Attachment 30539I am almost done with this exercise, but I don't get a sqrt(5) in the denominator in my final answer, thus the correct answer is: 5/sqrt(5). How come I don't get a correct answer? Is the formula used incorrect?
• Mar 28th 2014, 07:19 AM
hollywood
Re: Rate of change (partial differentiation)
When you calculate a directional derivative, you need to do the inner product with a unit vector. The unit vector in the direction $\displaystyle \vec{i}+2\vec{j}$ is $\displaystyle \frac{1}{\sqrt{5}}\vec{i}+\frac{2}{\sqrt{5}}\vec{j }$. So when you take the dot product, you should get $\displaystyle \frac{4}{\sqrt{5}}$. I assume your answer 5/sqrt(5) is a typo.

- Hollywood
• Mar 28th 2014, 10:43 AM
kaemper
Re: Rate of change (partial differentiation)
Yes, it is certainly a mistake.
• Mar 29th 2014, 07:19 PM
HallsofIvy
Re: Rate of change (partial differentiation)
You also have the gradient itself wrong. The gradient of $\displaystyle x^2y$ at (-1, -1) is NOT $\displaystyle 2\vec{i}+ \vec{j}$.
• Mar 30th 2014, 09:41 PM
hollywood
Re: Rate of change (partial differentiation)
It's not? I calculated $\displaystyle \nabla(x^2y) = \vec{i}\frac{\partial}{\partial{x}}(x^2y) + \vec{j}\frac{\partial}{\partial{y}}(x^2y) = 2xy\vec{i}+x^2\vec{j}$, and substituting $\displaystyle x=y=-1$ gives $\displaystyle 2\vec{i}+\vec{j}$.

What am I missing?

- Hollywood
• Aug 13th 2014, 02:24 PM
kaemper
Re: Rate of change (partial differentiation)
Quote:

Originally Posted by HallsofIvy
The gradient of $\displaystyle x^2y$ at (-1, -1) is NOT $\displaystyle 2\vec{i}+ \vec{j}$.
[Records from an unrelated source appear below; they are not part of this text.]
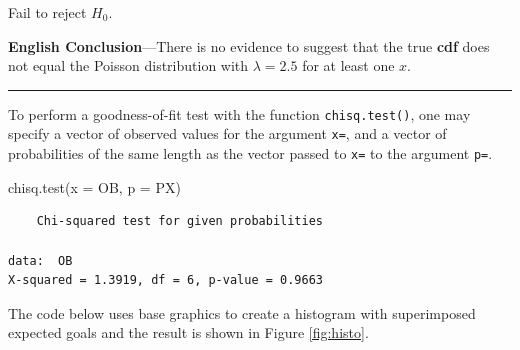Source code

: \documentclass[
]{article}
\newenvironment{Shaded}{\begin{snugshade}}{\end{snugshade}}
\newcommand{\AttributeTok}[1]{\textcolor[rgb]{0.77,0.63,0.00}{#1}}
\newcommand{\ConstantTok}[1]{\textcolor[rgb]{0.00,0.00,0.00}{#1}}
\newcommand{\DecValTok}[1]{\textcolor[rgb]{0.00,0.00,0.81}{#1}}
\newcommand{\FloatTok}[1]{\textcolor[rgb]{0.00,0.00,0.81}{#1}}
\newcommand{\FunctionTok}[1]{\textcolor[rgb]{0.00,0.00,0.00}{#1}}
\newcommand{\NormalTok}[1]{#1}
\newcommand{\OtherTok}[1]{\textcolor[rgb]{0.56,0.35,0.01}{#1}}
\newcommand{\SpecialCharTok}[1]{\textcolor[rgb]{0.00,0.00,0.00}{#1}}
\newcommand{\StringTok}[1]{\textcolor[rgb]{0.31,0.60,0.02}{#1}}
\begin{document}
Fail to reject \(H_0\).

\textbf{English Conclusion}---There is no evidence to suggest that the true \textbf{cdf} does not equal the Poisson distribution with \(\lambda=2.5\) for at least one \(x\).

\begin{center}\rule{0.5\linewidth}{0.5pt}\end{center}

To perform a goodness-of-fit test with the function \texttt{chisq.test()}, one may specify a vector of observed values for the argument \texttt{x=}, and a vector of probabilities of the same length as the vector passed to \texttt{x=} to the argument \texttt{p=}.

\begin{Shaded}
\begin{Highlighting}[]
\FunctionTok{chisq.test}\NormalTok{(}\AttributeTok{x =}\NormalTok{ OB, }\AttributeTok{p =}\NormalTok{ PX)}
\end{Highlighting}
\end{Shaded}

\begin{verbatim}
    Chi-squared test for given probabilities

data:  OB
X-squared = 1.3919, df = 6, p-value = 0.9663
\end{verbatim}

The code below uses base graphics to create a histogram with superimposed expected goals and the result is shown in Figure \ref{fig:histo}.

\begin{Shaded}
\end{Shaded}
\end{document}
Why is it so, HallsofIvy. The two of us cannot understand that.

Respectfully,
Kaemper
• Aug 13th 2014, 02:45 PM
Cartesius24
Re: Rate of change (partial differentiation)
I agree with previous (we say about unnormed vector)
• Aug 13th 2014, 03:16 PM
kaemper
Re: Rate of change (partial differentiation)
Quote:

Originally Posted by Cartesius24
I agree with previous (we say about unnormed vector)

Do you agree with HallsofIvy?
• Aug 13th 2014, 03:25 PM
Cartesius24
Re: Rate of change (partial differentiation)
With You
• Aug 13th 2014, 03:32 PM
HallsofIvy
Re: Rate of change (partial differentiation)
Quote:

Originally Posted by hollywood
It's not? I calculated $\displaystyle \nabla(x^2y) = \vec{i}\frac{\partial}{\partial{x}}(x^2y) + \vec{j}\frac{\partial}{\partial{y}}(x^2y) = 2xy\vec{i}+x^2\vec{j}$, and substituting $\displaystyle x=y=-1$ gives $\displaystyle 2\vec{i}+\vec{j}$.

What am I missing?

- Hollywood

Okay, I was wrong. For some reason I didn't realize that we were multiplying two negatives!